O cronograma de desgravação de compras governamentais foi definido com base em valores mínimos para as licitações/concessões, definidos em Direito Especial de Saques (DES), um instrumento monetário do Fundo Monetário Internacional, que é composto por uma cesta de moedas – atualmente, uma unidade de DES equivale a US$ 1,42.
A oferta brasileira prevê a liberalização do setor de compras governamentais iniciando-se por licitações envolvendo valores a partir de DES 300 mil, até o 5º ano da entrada em vigor do acordo. A partir de então, os valores serão decrescentes em intervalos de 5 anos, até que licitações a partir de DES 130 mil sejam incluídas, a partir do 16º ano de sua vigência. Nos casos de licitações envolvendo serviços de construção civil, o patamar é de DES 8 milhões, até o 5º ano, reduzindo-se, então, o limite para DES 5 milhões.

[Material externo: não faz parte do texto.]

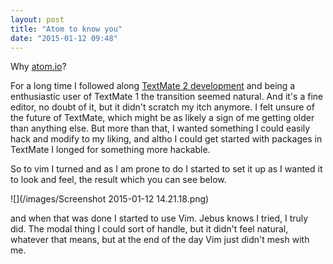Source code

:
 ```yaml
---
layout: post
title: "Atom to know you"
date: "2015-01-12 09:48"
---
```


Why [atom.io](http://atom.io)?

For a long time I followed along [TextMate 2 development](https://github.com/textmate/textmate) and being a enthusiastic user of TextMate 1 the transition seemed natural. And it's a fine editor, no doubt of it, but it didn't scratch my itch anymore. I felt unsure of the future of TextMate, which might be as likely a sign of me getting older than anything else.
But more than that, I wanted something I could easily hack and modify to my liking, and altho I could get started with packages in TextMate I longed for something more hackable.

So to vim I turned and as I am prone to do I started to set it up as I wanted it to look and feel, the result which you can see below.

![](/images/Screenshot 2015-01-12 14.21.18.png)

and when that was done I started to use Vim. Jebus knows I tried, I truly did. The modal thing I could sort of handle, but it didn't feel natural, whatever that means, but at the end of the day Vim just didn't mesh with me.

A União Europeia assumiu o compromisso de incluir no acordo quaisquer licitações a partir de DES 130 mil, para bens e serviços, e DES 5 milhões para serviços de construção civil, desde o início.
Concluída a etapa de revisão jurídica, aguarda-se a assinatura formal e, subsequentemente, os procedimentos internos de aprovação parlamentar, que permitirão a ratificação do acordo e sua efetiva entrada em vigor, passando a ser vinculante para os blocos.